Joe Kelly, official starter? Not yet. On fire? Absolutely.
AUG 06, 2013 10:31a ET
"Joe did a nice job last time," the Cardinals manager said Monday. "So we're excited to get him back out there."
If that's not quite a yes, maybe the answer is obvious enough an absolute response is not necessary. Kelly doesn't need one.
Do you believe you're a starter now? "Yes."
Is that because the skipper brought you in and told you or because you see your name on the schedule every fifth day? "Yeah, more that," Kelly said.

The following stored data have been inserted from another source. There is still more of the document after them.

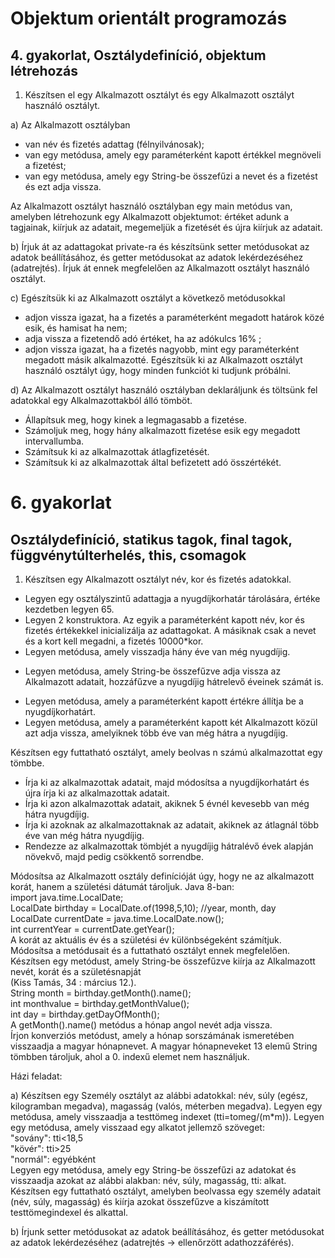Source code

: # Objektum orientált programozás
## 4. gyakorlat, Osztálydefiníció, objektum létrehozás

1. Készítsen el egy Alkalmazott osztályt és egy Alkalmazott osztályt használó osztályt.

a) Az Alkalmazott osztályban
- van név és fizetés adattag (félnyilvánosak);
- van egy metódusa, amely egy paraméterként kapott értékkel megnöveli a fizetést;
- van egy metódusa, amely egy String-be összefűzi a nevet és a fizetést és ezt adja vissza.

Az Alkalmazott osztályt használó osztályban egy main metódus van, amelyben létrehozunk egy Alkalmazott objektumot: értéket adunk a tagjainak, kiírjuk az adatait, megemeljük a fizetését és újra kiírjuk az adatait.

b) Írjuk át az adattagokat private-ra és készítsünk setter metódusokat az adatok beállításához, és getter metódusokat az adatok lekérdezéséhez (adatrejtés). Írjuk át ennek megfelelően az Alkalmazott osztályt használó osztályt.

c) Egészítsük ki az Alkalmazott osztályt a következő metódusokkal
- adjon vissza igazat, ha a fizetés a paraméterként megadott határok közé esik, és hamisat ha nem;
- adja vissza a fizetendő adó értéket, ha az adókulcs 16% ;
- adjon vissza igazat, ha a fizetés nagyobb, mint egy paraméterként megadott másik alkalmazotté. Egészítsük ki az Alkalmazott osztályt használó osztályt úgy, hogy minden funkciót ki tudjunk próbálni.

d) Az Alkalmazott osztályt használó osztályban deklaráljunk és töltsünk fel adatokkal egy Alkalmazottakból álló tömböt.
- Állapítsuk meg, hogy kinek a legmagasabb a fizetése.
- Számoljuk meg, hogy hány alkalmazott fizetése esik egy megadott intervallumba.
- Számítsuk ki az alkalmazottak átlagfizetését.
- Számítsuk ki az alkalmazottak által befizetett adó összértékét.

#

# 6. gyakorlat
## Osztálydefiníció, statikus tagok, final tagok, függvénytúlterhelés, this, csomagok
1. Készítsen egy Alkalmazott osztályt név, kor és fizetés adatokkal.
- Legyen egy osztályszintű adattagja a nyugdíjkorhatár tárolására, értéke kezdetben legyen 65.
- Legyen 2 konstruktora. Az egyik a paraméterként kapott név, kor és fizetés értékekkel inicializálja az adattagokat. A másiknak csak a nevet és a kort kell megadni, a fizetés 10000*kor.
- Legyen metódusa, amely visszadja hány éve van még nyugdíjig.
+ Legyen metódusa, amely String-be összefűzve adja vissza az Alkalmazott adatait, hozzáfűzve a nyugdíjig hátrelevő éveinek számát is.
- Legyen metódusa, amely a paraméterként kapott értékre állítja be a nyugdíjkorhatárt.
- Legyen metódusa, amely a paraméterként kapott két Alkalmazott közül azt adja vissza, amelyiknek több éve van még hátra a nyugdíjig.

Készítsen egy futtatható osztályt, amely beolvas n számú alkalmazottat egy tömbbe.
- Írja ki az alkalmazottak adatait, majd módosítsa a nyugdíjkorhatárt és újra írja ki az alkalmazottak adatait.
- Írja ki azon alkalmazottak adatait, akiknek 5 évnél kevesebb van még hátra nyugdíjig.
- Írja ki azoknak az alkalmazottaknak az adatait, akiknek az átlagnál több éve van még hátra nyugdíjig.
- Rendezze az alkalmazottak tömbjét a nyugdíjig hátralévő évek alapján növekvő, majd pedig csökkentő sorrendbe.

Módosítsa az Alkalmazott osztály definícióját úgy, hogy ne az alkalmazott korát, hanem a születési dátumát tároljuk. Java 8-ban:<br>
import java.time.LocalDate;<br>
LocalDate birthday = LocalDate.of(1998,5,10); //year, month, day<br>
LocalDate currentDate = java.time.LocalDate.now();<br>
int currentYear = currentDate.getYear();<br>
A korát az aktuális év és a születési év különbségeként számítjuk. Módosítsa a metódusait és a futtatható osztályt ennek megfelelően.<br>
Készítsen egy metódust, amely String-be összefűzve kiírja az Alkalmazott nevét, korát és a születésnapját <br>
(Kiss Tamás, 34 : március 12.).<br>
String month = birthday.getMonth().name();<br>
int monthvalue = birthday.getMonthValue();<br>
int day = birthday.getDayOfMonth();<br>
A getMonth().name() metódus a hónap angol nevét adja vissza.<br>
Írjon konverziós metódust, amely a hónap sorszámának ismeretében visszaadja a magyar hónapnevet. A magyar hónapneveket 13 elemű String tömbben tároljuk, ahol a 0. indexű elemet nem használjuk.

Házi feladat:

a) Készítsen egy Személy osztályt az alábbi adatokkal: név, súly (egész, kilogramban megadva), magasság (valós, méterben megadva). Legyen egy metódusa, amely visszaadja a testtömeg indexet (tti=tomeg/(m*m)). Legyen egy metódusa, amely visszaad egy alkatot jellemző szöveget:<br/>
"sovány": tti<18,5<br/>
"kövér": tti>25<br/>
"normál": egyébként<br/>
Legyen egy metódusa, amely egy String-be összefűzi az adatokat és visszaadja azokat az alábbi alakban: név, súly, magasság, tti: alkat.
Készítsen egy futtatható osztályt, amelyben beolvassa egy személy adatait (név, súly, magasság) és kiírja azokat összefűzve a kiszámított testtömegindexel és alkattal.

b) Írjunk setter metódusokat az adatok beállításához, és getter metódusokat az adatok lekérdezéséhez (adatrejtés → ellenőrzött adathozzáférés).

Kelly doesn't need any more confirmation than that. In a role that has been difficult to define at times this season, he has gone about his business better than can be expected for a 25-year-old in his second big league season. After pitching out of the bullpen in 21 of his first 22 outings, Kelly has made four starts and put up some impressive numbers.

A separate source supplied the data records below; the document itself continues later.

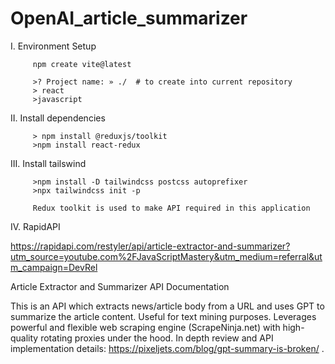 # OpenAI_article_summarizer

I. Environment Setup
      
         npm create vite@latest
         
         >? Project name: » ./  # to create into current repository
         > react
         >javascript
         
II. Install dependencies

         > npm install @reduxjs/toolkit
         >npm install react-redux
         
III. Install tailswind 

         >npm install -D tailwindcss postcss autoprefixer
         >npx tailwindcss init -p
         
         Redux toolkit is used to make API required in this application

IV. RapidAPI 

   https://rapidapi.com/restyler/api/article-extractor-and-summarizer?utm_source=youtube.com%2FJavaScriptMastery&utm_medium=referral&utm_campaign=DevRel

   Article Extractor and Summarizer API Documentation
   
   This is an API which extracts news/article body from a URL and uses GPT to summarize the article content. Useful for text mining purposes. Leverages powerful and
   flexible web scraping engine (ScrapeNinja.net) with high-quality rotating proxies under the hood. In depth review and API implementation details:
   https://pixeljets.com/blog/gpt-summary-is-broken/ .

He hasn't allowed a run in either of his past two starts, lowering his ERA as a starter to 1.90 since the end of June. Though he has wanted to start all season -- understandably so after making 16 starts last season with a decent-enough 3.74 ERA -- Kelly has said nothing but the right things.
"I just like to get out there and compete" and "I'll do whatever I can to help this team" are standard responses when asked about his job preference.
Kelly will be asked to do a lot Tuesday night, much like he was in his last start. After Adam Wainwright failed to end the Cardinals' season-worst losing streak in Pittsburgh, Kelly shut down the Pirates the next night.
After Wainwright failed to stop the Dodgers from recording a team-record 15th straight road victory Monday night, Kelly will get his chance to beat baseball's hottest team -- a team he admits he didn't care for when growing up in Orange County, Calif.
Kelly will start opposite the pitcher considered the best starter in the majors these days, left-hander Clayton Kershaw. The 25-year-old Texan has a majors-best 1.87 ERA and is putting up more impressive numbers than in his 2011 Cy Young season.
Matheny has allowed Kelly to steadily increase his pitch count over his past three starts, from 73 to 86 to 102. Though he features a 95-mph fastball, Kelly also relies on a slider, change and curve when he starts. As a reliever, he sticks mostly to the fastball. He takes the same approach to both roles.
"I am out there trying to get outs as quick as I can," he said.
To this point of the season, Kelly might be better known as the goofy guy on FOX Sports Midwest's Cardinals promos than as one of the Cardinals' hottest pitchers. A confessed class clown as a youth and always the good sport, Kelly has wormed his way into one promo and made another when he was caught showing off his salsa moves during batting practice.
"It's a long season. You need to have some fun," Kelly said. "As long as you know when it's time to have fun and when it's not."
Kelly's best comedic work may have been when he interrupted a pregame interview with Nelly, who was on hand to promote his bobblehead giveaway scheduled for Tuesday (special ticket required). Looking convincing in an old-man's mask, Kelly butted in to ask Nelly a few questions. After a bit you wouldn't see too many Cardinals attempting to pull off, Kelly refuses to give up his identity.
"I still don't think he knows who I am," Kelly said.
If he doesn't, all Nelly needs to do is check out St. Louis' starting pitcher Tuesday night. At least until he's told otherwise, he's the latest member of the Cardinals' rotation.